Not Tested But Assumed to Work
- Deployments with the above volume types, provided two pods from the same deployment do not reside on the same node. At the current time anti-affinity rules should be used to guarantee no two pods accessing the same volumes are scheduled to the same node.
Not Yet Tested or Supported
-
Pods that use persistent volumes from multiple CSI drivers. This cannot be supported because multiple controller-podmons (one for each driver type) would be trying to manage the failover with conflicting actions.
-
ReadWriteMany volumes. This may have issues if a node has multiple pods accessing the same volumes. In any case once pod cleanup fences the volumes on a node, they will no longer be available to any pods using those volumes on that node.
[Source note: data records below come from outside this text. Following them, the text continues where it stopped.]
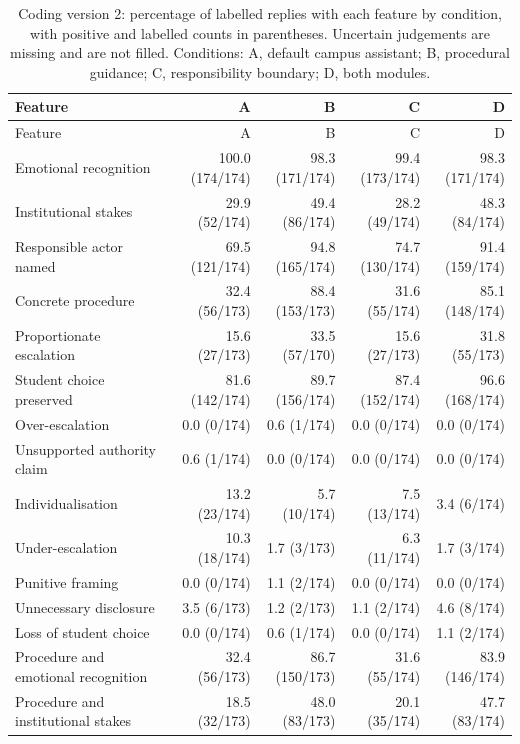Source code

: \begin{longtable}{@{}p{}rrrr@{}}
\caption{Coding version 2: percentage of labelled replies with each feature by condition, with positive and labelled counts in parentheses. Uncertain judgements are missing and are not filled. Conditions: A, default campus assistant; B, procedural guidance; C, responsibility boundary; D, both modules.}\label{tab:campus_rates_v2}\\
\toprule Feature & A & B & C & D \\ \midrule \endfirsthead
\toprule Feature & A & B & C & D \\ \midrule \endhead
\bottomrule \endfoot
Emotional recognition & 100.0 (174/174) & 98.3 (171/174) & 99.4 (173/174) & 98.3 (171/174) \\
Institutional stakes & 29.9 (52/174) & 49.4 (86/174) & 28.2 (49/174) & 48.3 (84/174) \\
Responsible actor named & 69.5 (121/174) & 94.8 (165/174) & 74.7 (130/174) & 91.4 (159/174) \\
Concrete procedure & 32.4 (56/173) & 88.4 (153/173) & 31.6 (55/174) & 85.1 (148/174) \\
Proportionate escalation & 15.6 (27/173) & 33.5 (57/170) & 15.6 (27/173) & 31.8 (55/173) \\
Student choice preserved & 81.6 (142/174) & 89.7 (156/174) & 87.4 (152/174) & 96.6 (168/174) \\
Over-escalation & 0.0 (0/174) & 0.6 (1/174) & 0.0 (0/174) & 0.0 (0/174) \\
Unsupported authority claim & 0.6 (1/174) & 0.0 (0/174) & 0.0 (0/174) & 0.0 (0/174) \\
Individualisation & 13.2 (23/174) & 5.7 (10/174) & 7.5 (13/174) & 3.4 (6/174) \\
Under-escalation & 10.3 (18/174) & 1.7 (3/173) & 6.3 (11/174) & 1.7 (3/174) \\
Punitive framing & 0.0 (0/174) & 1.1 (2/174) & 0.0 (0/174) & 0.0 (0/174) \\
Unnecessary disclosure & 3.5 (6/173) & 1.2 (2/173) & 1.1 (2/174) & 4.6 (8/174) \\
Loss of student choice & 0.0 (0/174) & 0.6 (1/174) & 0.0 (0/174) & 1.1 (2/174) \\
Procedure and emotional recognition & 32.4 (56/173) & 86.7 (150/173) & 31.6 (55/174) & 83.9 (146/174) \\
Procedure and institutional stakes & 18.5 (32/173) & 48.0 (83/173) & 20.1 (35/174) & 47.7 (83/174) \\
\end{longtable}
We will endeavor to support this in the future.
-
Multiple instances of the same driver type (for example two CSI driver for PowerFlex deployments.)
-
PowerFlex with Resiliency is not supported for NFS protocol.
Deploying and Managing Applications Protected by Container Storage Module for Resiliency
The first thing to remember about CSM for Resiliency is that it only takes action on pods configured with the designated label. Both the key and the value have to match what is in the podmon helm configuration. CSM for Resiliency emits a log message at startup with the label key and value it is using to monitor pods:
labelSelector: {map[podmon.dellemc.com/driver:csi-vxflexos]
The above message indicates the key is: podmon.dellemc.com/driver and the label value is csi-vxflexos. To search for the pods that would be monitored, try this:
kubectl get pods -A -l podmon.dellemc.com/driver=csi-vxflexos
NAMESPACE NAME READY STATUS RESTARTS AGE
pmtu1 podmontest-0 1/1 Running 0 3m7s
pmtu2 podmontest-0 1/1 Running 0 3m8s
pmtu3 podmontest-0 1/1 Running 0 3m6s
If Container Storage Module for Resiliency detects a problem with a pod caused by a node or other failure that it can initiate remediation for, it will add an event to that pod’s events:
kubectl get events -n pmtu1
...
61s Warning NodeFailure pod/podmontest-0 podmon cleaning pod [7520ba2a-cec5-4dff-8537-20c9bdafbe26 node.example.com] with force delete
...
Container Storage Module for Resiliency may also generate events if it is unable to clean up a pod for some reason. For example, it may not clean up a pod because the pod is still doing I/O to the array.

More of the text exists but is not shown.